Motor racing championship

The 2022 Software AG ERA Championship, formally known as the 2022 Electric Racing Academy Championship was a motor racing championship for open wheel, all-electric formula racing cars. This was the inaugural and so far, final season of the championship. It became a one-race championship at Circuit Zolder after many scheduling issues.

== Teams and drivers ==
All drivers competed with identical Mitsu-Bachi F110E chassis based on the Dome F110 Formula 4 chassis, powered by a 130KW motor, with a 24KWh battery and Goodyear tires.

| No. | Driver |
| 2 | GBR Richard Morris |
| 3 | FRA Cameron Hawes |
| 4 | BEL Wout Colson |
| 5 | BEL Milan de Laet |
| 6 | BEL Michelangelo Amendola |
| 7 | BEL Christiaan Spelmans |
| 8 | NLD Bob Stevens |
| 11 | USA Ellis Spiezia |
Source:

== Race calendar ==
On 14 January, the provisional calendar was announced. The series supported the 2022 FIA ETCR - eTouring Car World Cup at all of its races. On 22 February 2022, it was announced that Istanbul Park would host the first round instead of the Istanbul Street Circuit. On 17 May, it was announced that Istanbul FIA ETCR round was postponed to November due to the organizational issues, so Istanbul ERA round was also postponed. Only practice sessions were held at Hungaroring and Circuito del Jarama. The round of the championship at Vallelunga Circuit was cancelled on 19 July due to logistical problems.

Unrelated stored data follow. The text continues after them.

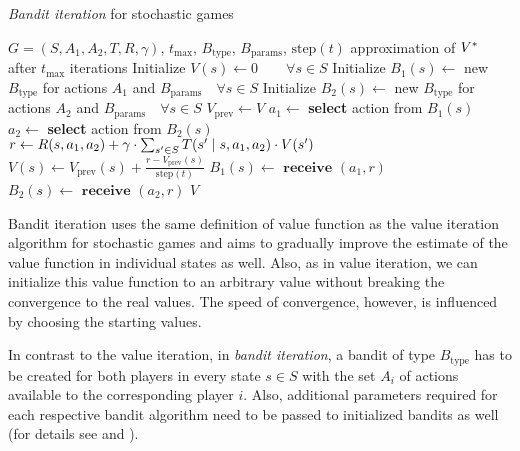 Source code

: \documentclass[../main.tex]{subfiles}
\begin{document}
\begin{algorithm}
    \caption{\textit{Bandit iteration} for stochastic games}
    \label{new:bandititeration:alg:alg}
    \begin{algorithmic}[1]
        \Require $G = \left(S, A_1, A_2, T, R, \gamma\right)$, $t_{\text{max}}$, $B_{\text{type}}$, $B_{\text{params}}$, $\text{step}(t)$
        \Ensure approximation of $V^*$ after $t_{\text{max}}$ iterations
        \State Initialize $V(s) \leftarrow 0 \qquad \forall s \in S$
        \State Initialize $B_1(s) \leftarrow$ new $B_{\text{type}}$ for actions $A_1$ and $B_{\text{params}} \quad \forall s \in S$
        \State Initialize $B_2(s) \leftarrow$ new $B_{\text{type}}$ for actions $A_2$ and $B_{\text{params}} \quad \forall s \in S$
            \State $V_{\text{prev}} \leftarrow V$
                \State $a_1 \leftarrow$ \textbf{select} action from $B_1(s)$
                \State $a_2 \leftarrow$ \textbf{select} action from $B_2(s)$
                \Statex
                \State $r \leftarrow R(s, a_1, a_2) + \gamma \cdot \sum_{s^{\prime} \in S} T(s^{\prime} \mid s, a_1, a_2) \cdot V(s^{\prime})$
                \State $V(s) \leftarrow V_{\text{prev}}(s) + \frac{r - V_{\text{prev}}(s)}{\text{step}(t)}$ 
                \Statex
                \State $B_1(s) \leftarrow \textbf{ receive } (a_1, r)$ 
                \State $B_2(s) \leftarrow \textbf{ receive } (a_2, r)$ 
            \EndFor
        \EndFor
        \State\Return $V$
    \end{algorithmic}
\end{algorithm}

Bandit iteration uses the same definition of value function as the value iteration algorithm for stochastic games and aims to gradually improve the estimate of the value function in individual states as well.
Also, as in value iteration, we can initialize this value function to an arbitrary value without breaking the convergence to the real values.
The speed of convergence, however, is influenced by choosing the starting values.

In contrast to the value iteration, in \textit{bandit iteration}, a bandit of type $B_{\text{type}}$ has to be created for both players in every state $s \in S$ with the set $A_i$ of actions available to the corresponding player $i$.
Also, additional parameters required for each respective bandit algorithm need to be passed to initialized bandits as well (for details see  and ).
\end{document}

| Round |  | Circuit | Date | Pole position | Fastest lap | Winning driver |
|---|---|---|---|---|---|---|
| 1 | R1 | BEL Circuit Zolder | 10 July | USA Ellis Spiezia | BEL Michelangelo Amendola | FRA Cameron Hawes |

==Championship standings==

Points were awarded to the top 10 classified finishers in each race.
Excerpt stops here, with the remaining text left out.